When the user is added to the IDM role the resource will set the entitlement which will update the user attributes required for the REST driver creation policy. The user attribute update is the event trigger that is picked up by the REST driver, which sends the user create operation to the cloud API. I considered creating a UA entitlement but at the time I was concerned about compatibility between the IDM v4.02 user application and the REST driver running on an IDM 4.5 server.

Conclusion

 
So how does this all map to IAM and what are the business benefits?

1. Security of application using SAML authentication. This is the most secure standard for cloud authentication. (Access Management)

• Ease of user provisioning. The service desk adds the user to the role and IDM automatically provisions the account. (Identity Management)

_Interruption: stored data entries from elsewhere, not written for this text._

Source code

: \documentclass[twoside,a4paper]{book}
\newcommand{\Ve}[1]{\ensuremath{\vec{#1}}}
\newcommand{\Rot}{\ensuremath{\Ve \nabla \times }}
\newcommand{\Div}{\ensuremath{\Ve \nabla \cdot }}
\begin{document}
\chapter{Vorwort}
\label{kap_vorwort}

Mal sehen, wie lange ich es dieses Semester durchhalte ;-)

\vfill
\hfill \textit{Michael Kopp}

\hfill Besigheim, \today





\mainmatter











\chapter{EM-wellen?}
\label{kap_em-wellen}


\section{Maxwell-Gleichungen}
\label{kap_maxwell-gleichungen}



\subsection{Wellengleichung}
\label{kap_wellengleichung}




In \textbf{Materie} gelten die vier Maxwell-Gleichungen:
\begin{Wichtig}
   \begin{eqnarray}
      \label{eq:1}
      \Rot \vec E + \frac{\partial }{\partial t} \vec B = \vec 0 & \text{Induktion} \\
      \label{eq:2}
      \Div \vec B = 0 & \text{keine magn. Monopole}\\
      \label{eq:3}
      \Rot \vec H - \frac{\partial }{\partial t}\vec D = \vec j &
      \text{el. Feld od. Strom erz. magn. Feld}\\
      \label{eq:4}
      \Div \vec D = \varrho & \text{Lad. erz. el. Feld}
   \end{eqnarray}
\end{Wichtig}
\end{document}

• Fast user setup. IDM is event driven so once that user is added to the role the account is created in the cloud in a matter of seconds. Workflow can also be enabled for the roles which would allow the business to approve the account provisioning without the need to contact the service desk. The role approver (someone from the business) would approve the account creation. (Identity Management)

• Attribute integrity. The users are being synchronized to the cloud directory so all attributes will contain the correct values. This is one area which can negatively affect the whole IAM solution. Attribute integrity is paramount to all applications that rely on IAM. (Identity Management)

• IAM solution from one vendor. No need to purchase a point solution. There is great benefit in having a full IAM end-to-end solution from one vendor.

This example demonstrates that there are tangible benefits, both financial and otherwise, to the implementation of IAM for even one suite of cloud applications.